## What you should do
The records below need to be set down again exactly; their images stay out.

## Extracted data

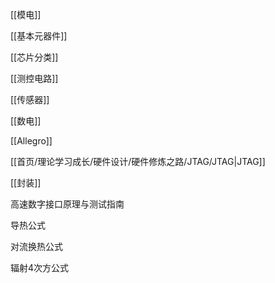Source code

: [[模电]]

[[基本元器件]]

[[芯片分类]]

[[测控电路]]

[[传感器]]

[[数电]]

[[Allegro]]

[[首页/理论学习成长/硬件设计/硬件修炼之路/JTAG/JTAG|JTAG]]

[[封装]]

高速数字接口原理与测试指南

导热公式

对流换热公式

辐射4次方公式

## Solved exercise
Source code

: [[模电]]

[[基本元器件]]

[[芯片分类]]

[[测控电路]]

[[传感器]]

[[数电]]

[[Allegro]]

[[首页/理论学习成长/硬件设计/硬件修炼之路/JTAG/JTAG|JTAG]]

[[封装]]

高速数字接口原理与测试指南

导热公式

对流换热公式

辐射4次方公式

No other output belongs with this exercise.